Please retype the listing below exactly as it stands, skipping any pictures.

- - -

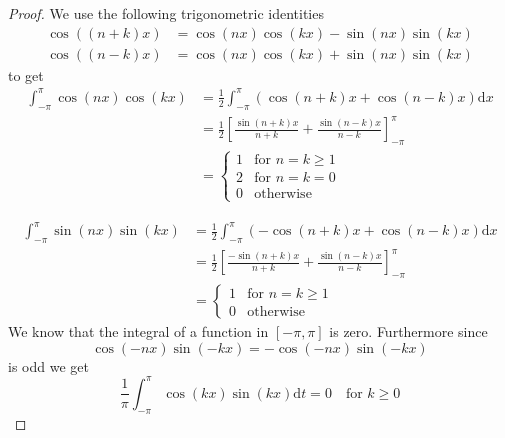 \documentclass[11pt, oneside]{article}   	%
\newtheorem{proof}{Proof}
\begin{document}
\begin{proof}
We use the following trigonometric identities 
\begin{equation}
\begin{split}
\cos((n+k)x) &= \cos(nx)\cos(kx) - \sin(nx)\sin(kx)\\
\cos((n-k)x) &= \cos(nx)\cos(kx) + \sin(nx)\sin(kx) \nonumber
\end{split}
\end{equation}
to get 
\begin{equation}
\begin{split}
\int_{-\pi}^{\pi} \cos(nx)\cos(kx) &= \frac{1}{2}\int_{-\pi}^{\pi}(\cos(n+k)x + \cos(n-k)x)\mathrm{d}x \\
&=\frac{1}{2}\left [  \frac{\sin(n+k)x}{n+k} + \frac{\sin(n-k)x}{n-k} \right ]_{-\pi}^{\pi}\\
&=\begin{cases}
  1 & \text{for } n=k \geq 1\\    
  2 & \text{for } n = k = 0\\
  0 & \text{otherwise}  
\end{cases}  \nonumber 
\end{split}
\end{equation}

\begin{equation}
\begin{split}
\int_{-\pi}^{\pi} \sin(nx)\sin(kx) &= \frac{1}{2}\int_{-\pi}^{\pi}(-\cos(n+k)x + \cos(n-k)x)\mathrm{d}x \\
&=\frac{1}{2}\left [  \frac{-\sin(n+k)x}{n+k} + \frac{\sin(n-k)x}{n-k} \right ]_{-\pi}^{\pi}\\
&=\begin{cases}
  1 & \text{for } n=k \geq 1\\    
  0 & \text{otherwise}  
\end{cases}  \nonumber 
\end{split}
\end{equation}
We know that the integral of a function in $[-\pi, \pi]$ is zero. Furthermore since
\begin{equation}
\cos(-nx)\sin(-kx) = - \cos(-nx)\sin(-kx) \nonumber
\end{equation}
is odd we get 
\begin{equation}
 \frac{1}{\pi}\int_{-\pi}^{\pi} \cos(kx)\sin(kx) \mathrm{d}t = 0 \quad \text{for } k\geq 0
\end{equation}
\end{proof}
\end{document}
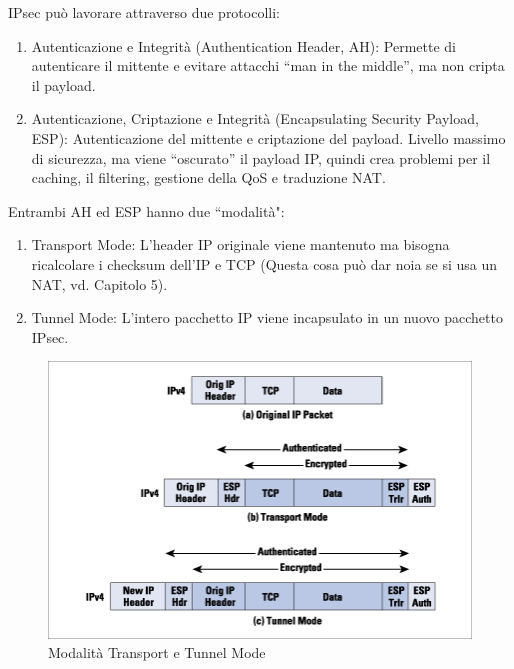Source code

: IPsec può lavorare attraverso due protocolli:
\begin{enumerate}
\item Autenticazione e Integrità (Authentication Header, AH): Permette di autenticare il mittente e evitare attacchi “man in the middle”, ma non cripta il payload.
\item Autenticazione, Criptazione e Integrità (Encapsulating Security Payload, ESP): Autenticazione del mittente e criptazione del payload. Livello massimo di
sicurezza, ma viene “oscurato” il payload IP, quindi crea problemi per il caching, il filtering, gestione della QoS e traduzione NAT.
\end{enumerate}

Entrambi AH ed ESP hanno due \textquotedblleft modalità":
\begin{enumerate}
\item Transport Mode: L'header IP originale viene mantenuto ma bisogna ricalcolare i checksum dell'IP e TCP (Questa cosa può dar noia se si usa un NAT, vd. Capitolo 5). 
\item Tunnel Mode: L’intero pacchetto IP viene incapsulato in un nuovo pacchetto IPsec.
\end{enumerate}
\begin{figure}[htbp]
	\centering
	\includegraphics[scale = 0.7]{images/TransferTunnelMode}
	\caption{Modalità Transport e Tunnel Mode}
	\label{img:transporttunnel}
\end{figure}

- - -

### Result of the exercise
 \documentclass[11pt, oneside]{article}   	%
\newtheorem{proof}{Proof}
\begin{document}
\begin{proof}
We use the following trigonometric identities 
\begin{equation}
\begin{split}
\cos((n+k)x) &= \cos(nx)\cos(kx) - \sin(nx)\sin(kx)\\
\cos((n-k)x) &= \cos(nx)\cos(kx) + \sin(nx)\sin(kx) \nonumber
\end{split}
\end{equation}
to get 
\begin{equation}
\begin{split}
\int_{-\pi}^{\pi} \cos(nx)\cos(kx) &= \frac{1}{2}\int_{-\pi}^{\pi}(\cos(n+k)x + \cos(n-k)x)\mathrm{d}x \\
&=\frac{1}{2}\left [  \frac{\sin(n+k)x}{n+k} + \frac{\sin(n-k)x}{n-k} \right ]_{-\pi}^{\pi}\\
&=\begin{cases}
  1 & \text{for } n=k \geq 1\\    
  2 & \text{for } n = k = 0\\
  0 & \text{otherwise}  
\end{cases}  \nonumber 
\end{split}
\end{equation}

\begin{equation}
\begin{split}
\int_{-\pi}^{\pi} \sin(nx)\sin(kx) &= \frac{1}{2}\int_{-\pi}^{\pi}(-\cos(n+k)x + \cos(n-k)x)\mathrm{d}x \\
&=\frac{1}{2}\left [  \frac{-\sin(n+k)x}{n+k} + \frac{\sin(n-k)x}{n-k} \right ]_{-\pi}^{\pi}\\
&=\begin{cases}
  1 & \text{for } n=k \geq 1\\    
  0 & \text{otherwise}  
\end{cases}  \nonumber 
\end{split}
\end{equation}
We know that the integral of a function in $[-\pi, \pi]$ is zero. Furthermore since
\begin{equation}
\cos(-nx)\sin(-kx) = - \cos(-nx)\sin(-kx) \nonumber
\end{equation}
is odd we get 
\begin{equation}
 \frac{1}{\pi}\int_{-\pi}^{\pi} \cos(kx)\sin(kx) \mathrm{d}t = 0 \quad \text{for } k\geq 0
\end{equation}
\end{proof}
\end{document}
Source code

: IPsec può lavorare attraverso due protocolli:
\begin{enumerate}
\item Autenticazione e Integrità (Authentication Header, AH): Permette di autenticare il mittente e evitare attacchi “man in the middle”, ma non cripta il payload.
\item Autenticazione, Criptazione e Integrità (Encapsulating Security Payload, ESP): Autenticazione del mittente e criptazione del payload. Livello massimo di
sicurezza, ma viene “oscurato” il payload IP, quindi crea problemi per il caching, il filtering, gestione della QoS e traduzione NAT.
\end{enumerate}

Entrambi AH ed ESP hanno due \textquotedblleft modalità":
\begin{enumerate}
\item Transport Mode: L'header IP originale viene mantenuto ma bisogna ricalcolare i checksum dell'IP e TCP (Questa cosa può dar noia se si usa un NAT, vd. Capitolo 5). 
\item Tunnel Mode: L’intero pacchetto IP viene incapsulato in un nuovo pacchetto IPsec.
\end{enumerate}
\begin{figure}[htbp]
	\centering
	\includegraphics[scale = 0.7]{images/TransferTunnelMode}
	\caption{Modalità Transport e Tunnel Mode}
	\label{img:transporttunnel}
\end{figure}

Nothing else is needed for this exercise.